自分の体型を極端にコンプレックスに感じて外に出ようとしない。「人と違うこと」が許されないと感じているのだ。二人は同じ疎外されうる特徴を持っているはずなのに、この感じ取り方の違いはどうしてなのか。

 

その理由は、この映画を通して描かれている‘世代間のギャップ’という隠れたテーマにあると私は考える。先ほどの「人種」という疎外の例に対してもそうだが、この映画には保守的な‘大人’世代とリベラルな‘若者’世代がはっきりと描かれている。「人と違うこと」は、大人世代では「恥じるべきこと」とされていたが、新しい若者世代ではそれはむしろ「誇るべきもの」という考えが表されている。自分の弱みを強みに変えることこそが、疎外からの脱出、もしくは疎外する別々の共同体の垣根を壊すきっかけになる。「太っている」という疎外される要素を持ったトレーシーは、それを自分の強み・個性に変えることができたからこそ、もうひとつの疎外という環境に置かれている黒人の仲間を率いて進むことができたのだ。

 

 次に、もうひとつの映画「プリシラ」について考察したい。物語のあらすじはこうだ。“シドニーに住むドラァグ・クイーンのミッチは、アリススプリングスのカジノでのパフォーマンスの仕事のため、2人の友人―性転換者のバーナデットと、若くて騒々しいフェリシアと共に1台のバス「プリシラ号」をチャーターし、アリススプリングまで砂漠の中を旅に出た(Wikipediaより引用)“という、いわゆるロードムービーである。

 

 一般社会のマジョリティーである異性愛者の中にあって同性愛者はマイノリティーであり、常に疎外されている立場である。彼ら(‘彼女ら’が適切なのかもしれないが混乱を避けるため‘彼ら’と表記する)が働くショーを見に来る客達も大半は好奇の目で、軽蔑を含んだ態度である。しかし同性愛者への偏見が存在するとはいっても、都会では同性愛者だけのコミュニティが出来上がっており、彼らは一般社会と距離を置きつつコミュニティの中で暮らしていた。しかし彼らは旅をする道中で、今まで過ごしていた環境とは全く異なるコミュニティにたびたび遭遇することになる。アリススプリングに向かう途上滞在した都市では、派手な格好のままバーへと出かけ好奇な眼差しで囲まれる。そこで彼らは、いちゃもんを付けた女性と飲み比べをしたり、パフォーマンスをしたりして周りの人間を巻き込んで溶け込んでいった。ところが翌朝、止めてあった彼らのバスにはエイズと同性愛者を短絡的に結びつけた落書きがされていた。
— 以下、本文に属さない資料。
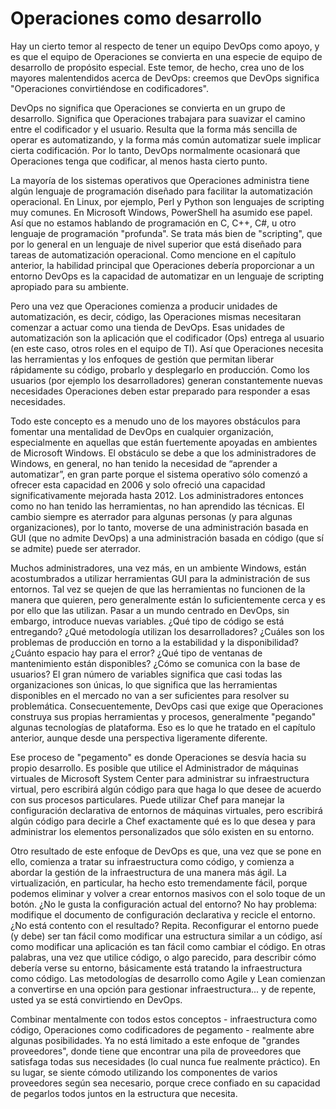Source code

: # Operaciones como desarrollo

Hay un cierto temor al respecto de tener un equipo DevOps como apoyo, y es que el equipo de Operaciones se convierta en una especie de equipo de desarrollo de propósito especial. Este temor, de hecho, crea uno de los mayores malentendidos acerca de DevOps: creemos que DevOps significa "Operaciones convirtiéndose en codificadores".

DevOps no significa que Operaciones se convierta en un grupo de desarrollo. Significa que Operaciones trabajara para suavizar el camino entre el codificador y el usuario. Resulta que la forma más sencilla de operar es automatizando, y la forma más común automatizar suele implicar cierta codificación. Por lo tanto, DevOps normalmente ocasionará que Operaciones tenga que codificar, al menos hasta cierto punto.

La mayoría de los sistemas operativos que Operaciones administra tiene algún lenguaje de programación diseñado para facilitar la automatización operacional. En Linux, por ejemplo, Perl y Python son lenguajes de scripting muy comunes. En Microsoft Windows, PowerShell ha asumido ese papel. Así que no estamos hablando de programación en C,  C++, C#, u otro lenguaje de programación "profunda". Se trata más bien de "scripting", que por lo general en un lenguaje de nivel superior que está diseñado para tareas de automatización operacional. Como mencione en el capítulo anterior, la habilidad principal que Operaciones debería proporcionar a un entorno  DevOps es la capacidad de automatizar en un lenguaje de scripting apropiado para su ambiente.

Pero una vez que Operaciones comienza a producir unidades de automatización, es decir, código, las Operaciones mismas necesitaran comenzar a actuar como una tienda de DevOps. Esas unidades de automatización son la aplicación que el codificador (Ops) entrega al usuario (en este caso, otros roles en el equipo de TI). Así que Operaciones necesita las herramientas y los enfoques de gestión que permitan liberar rápidamente su código, probarlo y desplegarlo en producción. Como los usuarios (por ejemplo los desarrolladores) generan constantemente nuevas necesidades Operaciones deben estar preparado para responder a esas necesidades.

Todo este concepto es a menudo uno de los mayores obstáculos para fomentar una mentalidad de DevOps en cualquier organización, especialmente en aquellas que están fuertemente apoyadas en ambientes de Microsoft Windows. El obstáculo se debe a que los administradores de Windows, en general, no han tenido la necesidad de “aprender a automatizar”, en gran parte porque el sistema operativo sólo comenzó a ofrecer esta capacidad en 2006 y solo ofreció una capacidad significativamente mejorada hasta 2012. Los administradores entonces como no han tenido las herramientas, no han aprendido las técnicas. El cambio siempre es aterrador para algunas personas (y para algunas organizaciones), por lo tanto, moverse de una administración basada en GUI (que no admite DevOps) a una administración basada en código (que sí se admite) puede ser aterrador.

Muchos administradores, una vez más, en un ambiente Windows, están acostumbrados a utilizar herramientas GUI para la administración de sus entornos. Tal vez se quejen de que las herramientas no funcionen de la manera que quieren, pero generalmente están lo suficientemente cerca y es por ello que las utilizan. Pasar a un mundo centrado en DevOps, sin embargo, introduce nuevas variables. ¿Qué tipo de código se está entregando? ¿Qué metodología utilizan los desarrolladores? ¿Cuáles son los problemas de producción en torno a la estabilidad y la disponibilidad? ¿Cuánto espacio hay para el error? ¿Qué tipo de ventanas de mantenimiento están disponibles? ¿Cómo se comunica con la base de usuarios? El gran número de variables significa que casi todas las organizaciones son únicas, lo que significa que las herramientas disponibles en el mercado no van a ser suficientes para resolver su problemática. Consecuentemente, DevOps casi que exige que Operaciones construya sus propias herramientas y procesos, generalmente "pegando" algunas tecnologías de plataforma. Eso es lo que he tratado en el capítulo anterior, aunque desde una perspectiva ligeramente diferente.

Ese proceso de "pegamento" es donde Operaciones se desvía hacia su propio desarrollo. Es posible que utilice el Administrador de máquinas virtuales de Microsoft System Center para administrar su infraestructura virtual, pero escribirá algún código para que haga lo que desee de acuerdo con sus procesos particulares. Puede utilizar Chef para manejar la configuración declarativa de entornos de máquinas virtuales, pero escribirá algún código para decirle a Chef exactamente qué es lo que desea y para administrar los elementos personalizados que sólo existen en su entorno.

Otro resultado de este enfoque de DevOps es que, una vez que se pone en ello, comienza a tratar su infraestructura como código, y comienza a abordar la gestión de la infraestructura de una manera más ágil. La virtualización, en particular, ha hecho esto tremendamente fácil, porque podemos eliminar y volver a crear entornos masivos con el solo toque de un botón. ¿No le gusta la configuración actual del entorno? No hay problema: modifique el documento de configuración declarativa y recicle el entorno. ¿No está contento con el resultado? Repita. Reconfigurar el entorno puede (y debe) ser tan fácil como modificar una estructura similar a un código, así como modificar una aplicación es tan fácil como cambiar el código. En otras palabras, una vez que utilice código, o algo parecido, para describir cómo debería verse su entorno, básicamente está tratando la infraestructura como código. Las metodologías de desarrollo como Agile y Lean comienzan a convertirse en una opción para gestionar infraestructura... y de repente, usted ya se está convirtiendo en DevOps.

Combinar mentalmente con todos estos conceptos - infraestructura como código, Operaciones como codificadores de pegamento - realmente abre algunas posibilidades. Ya no está limitado a este enfoque de "grandes proveedores", donde tiene que encontrar una pila de proveedores que satisfaga todas sus necesidades (lo cual nunca fue realmente práctico). En su lugar, se siente cómodo utilizando los componentes de varios proveedores según sea necesario, porque crece confiado en su capacidad de pegarlos todos juntos en la estructura que necesita.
このように彼らは元居たコミュニティの人間とは違った文化の人間たちと、交流すると共に傷つけられもした。

 

 この映画で特徴的なのは、先ほど考察した「ヘアスプレー」と同様、2つの疎外が登場するところだ。物語では、「同性愛者」という疎外の問題が軸として描かれている一方で、「先住民」というオーストラリア特有の歴史よる疎外が登場する。ミッチ達一行は旅の途上でアボリジニ達と出会う。アボリジニはオーストラリアの先住民であるが、移入してきた白人によって社会から迫害、疎外された人々である。同性愛者と先住民たちという、互いに社会から疎外された存在の両者の心の触れ合いが、映画では互いの文化(ダンスや歌)を共有しあう場面で表されている。

 

 また、この物語で重要なのは「許し」の存在だ。3人とも同じ同性愛者という大きな括りにまとめられてしまうが、同性愛者同士の中にも複雑な違いがあり、それは旅の中で軋轢となって現れた。その違いはそれぞれの性に対する考え方でもあるし、世代による社会との向き合い方の違いでもある。元いた都会のコミュニティではそれぞれが平行線のまま、半ば意図的に無視してきたこれらの考え方の違いは、共に旅をする上で向き合わざるを得ず、衝突を繰り返しながら互いを許すことを学んだ。もうひとつの大事な「許し」は、受け入れてくれる人間の存在だ。彼らは同性愛者として社会の偏見に晒され、周囲とは違うことを自己認識していく中で、無意識的に後ろめたい気持ちを持たざるを得なかった。しかし車を修理してくれたボブやミッチの息子は、ありのままの彼らを受け入れてくれた。これは彼らにとって初めての経験であったし、驚きでもあった。「同性愛者」という引け目を持った自分を受け入れてくれる人間の存在が、彼らに自信と自分自身の存在への誇りを思い出させたのだ。

 

 「ヘアスプレー」と「プリシラ」、両方の映画に共通して表されているのは、共同体から疎外された人間にとって重要なのは、その疎外を理解し受け入れてくれる人間の存在と、そうした理解によって取り戻すことのできる自分自身への自信と誇り、ということだ。このふたつの要素によって、彼らは疎外を無くすだけでなく、時として疎外を作り出している共同体の構造そのものを改革することさえあるのだ。『共同体と疎外』について、私は実際に存在している問題に注目してふたつの映画を考察した。私が挙げた「白人と有色人」、「異性愛者と同性愛者」のような対立する疎外の問題は、いかなる共同体にも必ず存在し、それぞれの問題に置き換えることができるだろう。これらの問題をいかに解決するかは共同体、疎外両方の側から考える視点が必要だと私は考える。